Difficile d'accoster
L'engorgement du port commence à partir de la bouée de base, qui est le point de jonction entre le canal fluvial et la mer. « De plus en plus de navires attendent à la bouée de base et ne remontent qu'en fonction de la disponibilité des espaces d'accueil. Des dizaines de navires attendent à l'entrée du Cameroun. Durant la dernière semaine d'août 2014, il y en avait environ 25 qui attendaient ainsi, parmi lesquels 16 à 17 porte-conteneurs », indique, dans une interview au journal en ligne http://newsducamer.com, Edouard Fochivé, directeur général de Marine Magistrale, une firme de manutention, de transit et de consignation. Quelques semaines auparavant, Gabriel Manimben, directeur général de l'Agence de prestations maritimes, autre opérateur de la place portuaire de Douala, indiquait au quotidien Cameroon Tribune, que « 23 bateaux étaient stationnés à la bouée de base, en attente d'accostage, à la date du 16 juillet 2014. » Le plus ancien de ces navires en stationnement était sur ce site depuis le 21 mai 2014.
Autre site où se vit l'étouffement du port, le parc à bois, d'où partent toutes les espèces ligneuses exportées par le Cameroun, la RCA et le Congo pour l'Europe, l'Amérique et l'Asie. En 2013, 60 000 m3 de bois n'ont pas été exportés et sont restés dans le parc à bois géré par la Société d'exploitation des parcs à bois du Cameroun (SEPBC), une filiale du groupe français Bolloré Africa Logistic (BAL). Le 9 juin 2014, 83 823 m3 de bois sont venus s'ajouter à la précédente quantité de bois qui n'avait pas quitté l'endroit. Résultat, on voit le bois traîner partout au port. D'où l'alerte sonnée dans le site d'information en ligne www.investiraucameroun.com, par Emmanuel Etoundi Oyono, directeur général du PAD, l'entreprise publique qui gère la plateforme portuaire de Douala. « Environ 200 000 m3 de bois sont actuellement stockés au port de Douala, à cause de la congestion de cette infrastructure, et c'est ce qui provoque un ralentissement des activités d'import-export depuis environ 9 mois », selon lui.

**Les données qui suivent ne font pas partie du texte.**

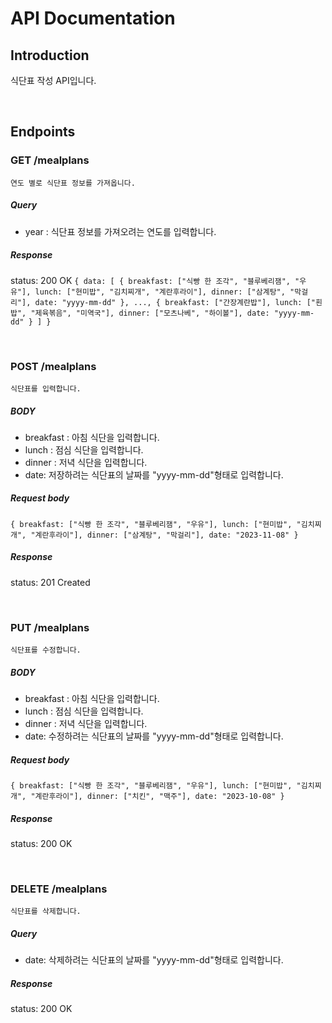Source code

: # API Documentation

## Introduction

식단표 작성 API입니다.

<br>

## Endpoints

### GET /mealplans

`연도 별로 식단표 정보를 가져옵니다.`

##### Query

- year : 식단표 정보를 가져오려는 연도를 입력합니다.

##### Response

status: 200 OK
`{ data: [
  {
    breakfast: ["식빵 한 조각", "블루베리잼", "우유"],
    lunch: ["현미밥", "김치찌개", "계란후라이"],
    dinner: ["삼계탕", "막걸리"],
    date: "yyyy-mm-dd"
  },
  ...,
  {
    breakfast: ["간장계란밥"],
    lunch: ["흰밥", "제육볶음", "미역국"],
    dinner: ["모츠나베", "하이볼"],
    date: "yyyy-mm-dd"
  }
] }`

<br>

### POST /mealplans

`식단표를 입력합니다.`

##### BODY

- breakfast : 아침 식단을 입력합니다.
- lunch : 점심 식단을 입력합니다.
- dinner : 저녁 식단을 입력합니다.
- date: 저장하려는 식단표의 날짜를 "yyyy-mm-dd"형태로 입력합니다.

##### Request body

`{
  breakfast: ["식빵 한 조각", "블루베리잼", "우유"],
  lunch: ["현미밥", "김치찌개", "계란후라이"],
  dinner: ["삼계탕", "막걸리"],
  date: "2023-11-08"
}`

##### Response

status: 201 Created

<br>

### PUT /mealplans

`식단표를 수정합니다.`

##### BODY

- breakfast : 아침 식단을 입력합니다.
- lunch : 점심 식단을 입력합니다.
- dinner : 저녁 식단을 입력합니다.
- date: 수정하려는 식단표의 날짜를 "yyyy-mm-dd"형태로 입력합니다.

##### Request body

`{
  breakfast: ["식빵 한 조각", "블루베리잼", "우유"],
  lunch: ["현미밥", "김치찌개", "계란후라이"],
  dinner: ["치킨", "맥주"],
  date: "2023-10-08"
}`

##### Response

status: 200 OK

<br>

### DELETE /mealplans

`식단표를 삭제합니다.`

##### Query

- date: 삭제하려는 식단표의 날짜를 "yyyy-mm-dd"형태로 입력합니다.

##### Response

status: 200 OK
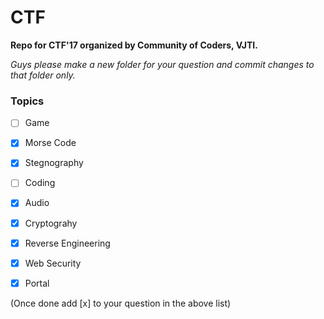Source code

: # CTF
__Repo for CTF'17 organized by Community of Coders, VJTI.__

*Guys please make a new folder for your question and commit changes to that folder only.*

### Topics

- [ ] Game
- [x] Morse Code
- [x] Stegnography
- [ ] Coding
- [x] Audio
- [x] Cryptograhy
- [X] Reverse Engineering
- [x] Web Security

- [x] Portal

(Once done add [x] to your question in the above list)
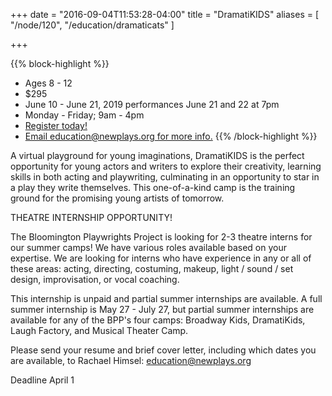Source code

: +++
date = "2016-09-04T11:53:28-04:00"
title = "DramatiKIDS"
aliases = [
    "/node/120",
    "/education/dramaticats"
]

+++

{{% block-highlight %}}
* Ages 8 - 12
* $295
* June 10 - June 21, 2019 performances June 21 and 22 at 7pm
* Monday - Friday; 9am - 4pm
* [Register today!](http://services.bloomington.ivytech.edu/cll_local/cll_registration_form.html)
* [Email education@newplays.org for more info.](mailto:education@newplays.org)
{{% /block-highlight %}}

A virtual playground for young imaginations, DramatiKIDS is the perfect opportunity for young actors and writers to explore their creativity, learning skills in both acting and playwriting, culminating in an opportunity to star in a play they write themselves. This one-of-a-kind camp is the training ground for the promising young artists of tomorrow.


THEATRE INTERNSHIP OPPORTUNITY!

The Bloomington Playwrights Project is looking for 2-3 theatre interns for our summer camps! We have various roles available based on your expertise. We are looking for interns who have experience in any or all of these areas: acting, directing, costuming, makeup, light / sound / set design, improvisation, or vocal coaching.

This internship is unpaid and partial summer internships are available. A full summer internship is May 27 - July 27, but partial summer internships are available for any of the BPP's four camps: Broadway Kids, DramatiKids, Laugh Factory, and Musical Theater Camp.

Please send your resume and brief cover letter, including which dates you are available, to Rachael Himsel: [education@newplays.org](mailto:education@newplays.org)

Deadline April 1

Il en est ainsi aussi du côté du terminal à conteneurs, géré là également par une autre filiale de BAL, Douala International Terminal (DIT), concessionnaire de l'espace depuis juin 2004. On y trouve des centaines de conteneurs s'étendant à perte de vue et qui encombrent la zone portuaire. Conséquence, le port de Douala ne donne plus seulement l'air d'un endroit qui étouffe, mais il se présente davantage comme une structure à bout de souffle. Tout (camions, trains marchandises, voitures, usagers) y circule lentement. Et beaucoup se posent alors la question de savoir comment on en est arrivés à cette situation.